Now that my grades have been submitted on time, I can admit to you that I spent all day Saturday, May 9, attending the annual Skepticamp in Denver. Skepticamp is the brainchild of Reed Esau, and the 2009 Skepticamp is the third so far. Since their inception, there have been a half-dozen other Skepticamps in the US and at least one abroad. The 2009 Skepticamp lasted from 9 in the morning till 7 at night and was the shortest 10-hour conference I have ever attended.
To give an idea of the content, I’ll outline some of the talks I heard. My own talk was entitled “Evolution Confers Morality,” and I took issue with the claim by Francis Collins that morality is unique to humans, could not have evolved, and must therefore have been given by God. Stuart Robbins of the blog Exposing PseudoAstronomy debunked four astronomical arguments used by creationists, and Geoff Price argued against the existence of the historical Jesus, claiming that the Gospels are essentially literary allusions to the Hebrew Bible.

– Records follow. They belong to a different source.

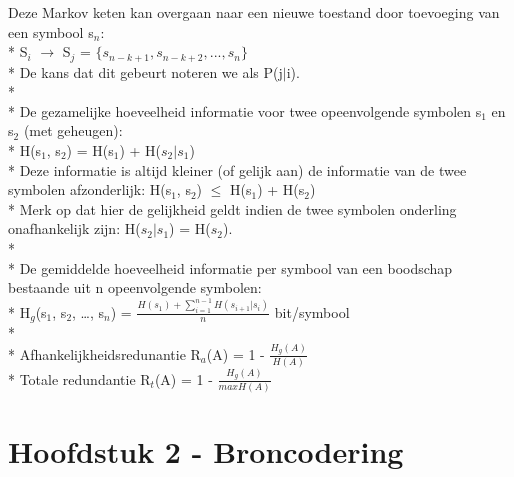 \documentclass[10pt]{article}
\begin{document}
Deze Markov keten kan overgaan naar een nieuwe toestand door toevoeging van een symbool s$_n$:\\*
S$_i$ $\rightarrow$ S$_j$ = $\{s_{n-k+1}, s_{n-k+2}, ..., s_n\}$\\*
De kans dat dit gebeurt noteren we als P(j$|$i).\\*\\*
De gezamelijke hoeveelheid informatie voor twee opeenvolgende symbolen s$_1$ en s$_2$ (met geheugen):\\*
H(s$_1$, s$_2$) = H(s$_1$) + H($s_2|s_1$)\\*
Deze informatie is altijd kleiner (of gelijk aan) de informatie van de twee symbolen afzonderlijk: H(s$_1$, s$_2$) $\le$ H(s$_1$) + H(s$_2$)\\*
{\scriptsize Merk op dat hier de gelijkheid geldt indien de twee symbolen onderling onafhankelijk zijn: H($s_2|s_1$) = H($s_2$).}\\*\\*
De gemiddelde hoeveelheid informatie per symbool van een boodschap bestaande uit n opeenvolgende symbolen:\\*
H$_g$(s$_1$, s$_2$, \dots, s$_n$) = $\frac{H(s_1) + \sum_{i = 1}^{n-1} H(s_{i+1}|s_i)}{n}$ bit/symbool\\*\\*
Afhankelijkheidsredunantie R$_a$(A) = 1 - $\frac{H_g(A)}{H(A)}$\\*
Totale redundantie R$_t$(A) = 1 - $\frac{H_g(A)}{maxH(A)}$
\section{Hoofdstuk 2 - Broncodering}
\end{document}
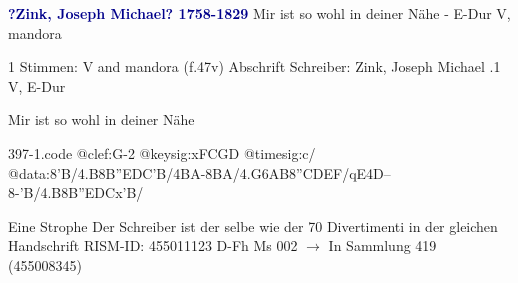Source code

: \documentclass[twocolumn]{book}
\begin{document}
\newline \par \vspace{7pt} \textcolor{darkblue}{\textbf{?Zink, Joseph Michael?  1758-1829}}
\newline Mir ist so wohl in deiner Nähe - E-Dur
\newline V, mandora
\newline \begin{itshape}\end{itshape} 
\newline \textcolor{darkblue}{}  1 Stimmen: V and mandora  (f.47v)
\newline Abschrift
\newline Schreiber: Zink, Joseph Michael
.1  V, E-Dur
\newline \begin{footnotesize} Mir ist so wohl in deiner Nähe \end{footnotesize}  
\begin{filecontents*}{397-1.code}
@clef:G-2
@keysig:xFCGD
@timesig:c/
@data:8'B/4.B8B''EDC'B/4BA-{8BA}/4.G{6AB}8''CDEF/qE4D--8-'B/4.B8B''EDCx'B/
\end{filecontents*}
\newline
%
\newline Eine Strophe
\newline Der Schreiber ist der selbe wie der 70 Divertimenti in der gleichen Handschrift
\newline RISM-ID: 455011123
\newline D-Fh  Ms 002
\newline $\rightarrow$ In Sammlung 419 (455008345)
      
\end{document}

Concerning pseudoscience, Eric Marquardt discussed the science behind cryonics (freezing cadavers in hopes of reviving them when medicine advances sufficiently) - or, rather, discussed the lack of science behind cryonics. Jeff Loats of Metro State College in Denver gave what amounted to a splendid tutorial on musical acoustics and used it to debunk some kind of ripoff whose name escapes me, but where they use a recording of your voice to send you a CD that evidently contains on it your own personal frequency.
One of the most troubling talks was an hour-long presentation, “For Entertainment Purposes Only,” by a duo known as Bryan & Baxter. These paranormal investigators showed clips of people supposedly talking to ghosts on commercial television programs; Bryan & Baxter claimed, plausibly, that some of the people may have suffered real psychological harm. In a considerably lighter vein, Chuck Wilcox of the Colorado Shakespeare Festival discussed a handful of superstitions that are peculiar to the theater (don’t whistle on the set; don’t pronounce the name of the play Macbeth) and showed that some of them had practical origins.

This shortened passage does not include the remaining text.